Records for this exercise ->
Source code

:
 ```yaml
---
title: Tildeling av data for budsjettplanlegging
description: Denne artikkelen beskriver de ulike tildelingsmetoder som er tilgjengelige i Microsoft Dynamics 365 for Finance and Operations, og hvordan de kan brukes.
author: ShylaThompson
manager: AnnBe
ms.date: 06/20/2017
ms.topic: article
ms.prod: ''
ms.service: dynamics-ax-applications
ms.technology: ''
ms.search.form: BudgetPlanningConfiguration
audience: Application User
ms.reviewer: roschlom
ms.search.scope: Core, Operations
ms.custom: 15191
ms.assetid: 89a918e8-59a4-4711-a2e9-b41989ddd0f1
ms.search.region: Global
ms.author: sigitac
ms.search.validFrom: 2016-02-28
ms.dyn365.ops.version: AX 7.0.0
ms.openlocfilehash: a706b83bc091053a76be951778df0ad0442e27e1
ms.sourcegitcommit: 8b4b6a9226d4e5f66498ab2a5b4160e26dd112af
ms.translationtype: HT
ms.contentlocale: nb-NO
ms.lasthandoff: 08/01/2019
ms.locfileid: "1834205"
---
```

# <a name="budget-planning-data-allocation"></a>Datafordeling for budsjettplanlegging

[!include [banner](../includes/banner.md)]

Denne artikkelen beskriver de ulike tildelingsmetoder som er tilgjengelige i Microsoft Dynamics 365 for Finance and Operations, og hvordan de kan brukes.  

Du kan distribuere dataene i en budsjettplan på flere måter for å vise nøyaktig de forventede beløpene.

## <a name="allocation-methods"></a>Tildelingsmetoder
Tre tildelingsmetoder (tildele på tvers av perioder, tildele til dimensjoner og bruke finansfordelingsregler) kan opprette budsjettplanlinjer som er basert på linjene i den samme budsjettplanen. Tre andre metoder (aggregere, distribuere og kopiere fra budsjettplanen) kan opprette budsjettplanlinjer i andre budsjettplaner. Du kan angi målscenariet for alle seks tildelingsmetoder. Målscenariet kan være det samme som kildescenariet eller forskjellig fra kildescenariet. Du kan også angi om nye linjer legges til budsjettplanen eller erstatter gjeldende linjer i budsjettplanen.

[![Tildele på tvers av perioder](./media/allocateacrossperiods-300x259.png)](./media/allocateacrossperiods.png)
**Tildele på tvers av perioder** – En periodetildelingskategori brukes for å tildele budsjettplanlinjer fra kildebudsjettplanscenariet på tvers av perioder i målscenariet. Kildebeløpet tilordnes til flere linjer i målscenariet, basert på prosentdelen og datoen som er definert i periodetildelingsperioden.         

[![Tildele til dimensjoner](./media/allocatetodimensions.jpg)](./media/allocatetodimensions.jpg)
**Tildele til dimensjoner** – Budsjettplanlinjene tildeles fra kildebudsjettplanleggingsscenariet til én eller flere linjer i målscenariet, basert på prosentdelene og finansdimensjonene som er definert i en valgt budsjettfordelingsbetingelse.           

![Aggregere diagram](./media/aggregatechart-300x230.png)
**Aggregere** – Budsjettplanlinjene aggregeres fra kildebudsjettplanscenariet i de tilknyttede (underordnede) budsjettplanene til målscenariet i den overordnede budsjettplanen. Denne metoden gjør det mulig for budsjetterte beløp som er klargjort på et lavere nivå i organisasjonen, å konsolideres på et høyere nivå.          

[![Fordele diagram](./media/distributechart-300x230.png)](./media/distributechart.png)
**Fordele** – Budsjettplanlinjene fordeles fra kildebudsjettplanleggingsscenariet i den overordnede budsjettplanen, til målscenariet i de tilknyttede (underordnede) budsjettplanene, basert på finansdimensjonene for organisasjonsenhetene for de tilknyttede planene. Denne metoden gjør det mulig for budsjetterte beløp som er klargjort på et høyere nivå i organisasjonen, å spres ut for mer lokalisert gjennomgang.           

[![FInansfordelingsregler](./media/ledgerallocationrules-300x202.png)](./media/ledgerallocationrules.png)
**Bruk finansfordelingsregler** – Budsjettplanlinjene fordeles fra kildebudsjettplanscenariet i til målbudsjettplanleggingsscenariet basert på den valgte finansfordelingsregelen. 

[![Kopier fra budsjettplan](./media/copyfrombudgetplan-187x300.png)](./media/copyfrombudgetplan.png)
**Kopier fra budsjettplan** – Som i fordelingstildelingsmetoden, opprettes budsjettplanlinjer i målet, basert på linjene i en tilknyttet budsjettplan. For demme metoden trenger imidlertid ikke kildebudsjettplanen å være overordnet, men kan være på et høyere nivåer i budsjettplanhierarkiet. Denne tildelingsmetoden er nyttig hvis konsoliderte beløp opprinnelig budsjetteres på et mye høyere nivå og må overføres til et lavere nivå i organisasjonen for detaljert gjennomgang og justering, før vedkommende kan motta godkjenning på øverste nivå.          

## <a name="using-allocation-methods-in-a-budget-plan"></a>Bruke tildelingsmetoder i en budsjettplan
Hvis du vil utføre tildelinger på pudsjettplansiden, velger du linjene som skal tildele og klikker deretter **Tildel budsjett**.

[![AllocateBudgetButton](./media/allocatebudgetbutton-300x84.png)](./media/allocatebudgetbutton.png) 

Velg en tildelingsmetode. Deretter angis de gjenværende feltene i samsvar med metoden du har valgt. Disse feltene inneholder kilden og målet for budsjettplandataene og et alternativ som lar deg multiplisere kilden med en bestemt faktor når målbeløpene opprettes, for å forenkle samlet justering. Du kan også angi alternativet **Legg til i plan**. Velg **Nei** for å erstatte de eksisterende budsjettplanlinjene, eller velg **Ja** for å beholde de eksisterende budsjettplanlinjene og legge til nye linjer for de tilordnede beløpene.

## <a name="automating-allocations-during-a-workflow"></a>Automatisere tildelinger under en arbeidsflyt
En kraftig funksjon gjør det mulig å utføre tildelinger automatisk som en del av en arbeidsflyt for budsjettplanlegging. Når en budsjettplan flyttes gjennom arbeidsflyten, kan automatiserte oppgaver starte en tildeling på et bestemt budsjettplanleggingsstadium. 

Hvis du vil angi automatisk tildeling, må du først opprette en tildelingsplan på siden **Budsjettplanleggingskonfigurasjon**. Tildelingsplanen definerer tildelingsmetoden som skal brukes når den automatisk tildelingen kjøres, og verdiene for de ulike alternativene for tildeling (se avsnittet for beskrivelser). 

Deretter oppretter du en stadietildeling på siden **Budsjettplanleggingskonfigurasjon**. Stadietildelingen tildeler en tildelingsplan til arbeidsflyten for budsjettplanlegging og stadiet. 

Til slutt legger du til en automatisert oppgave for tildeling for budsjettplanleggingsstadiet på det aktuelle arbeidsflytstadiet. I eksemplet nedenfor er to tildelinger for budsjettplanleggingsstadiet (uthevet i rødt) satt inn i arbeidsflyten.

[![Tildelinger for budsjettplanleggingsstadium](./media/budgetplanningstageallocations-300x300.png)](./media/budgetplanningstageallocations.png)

About this task ->
Throughout the records above, find the lines in which the word "search" appears and return them.

Solved problem ->
ms.search.form: BudgetPlanningConfiguration
ms.search.scope: Core, Operations
ms.search.region: Global
ms.search.validFrom: 2016-02-28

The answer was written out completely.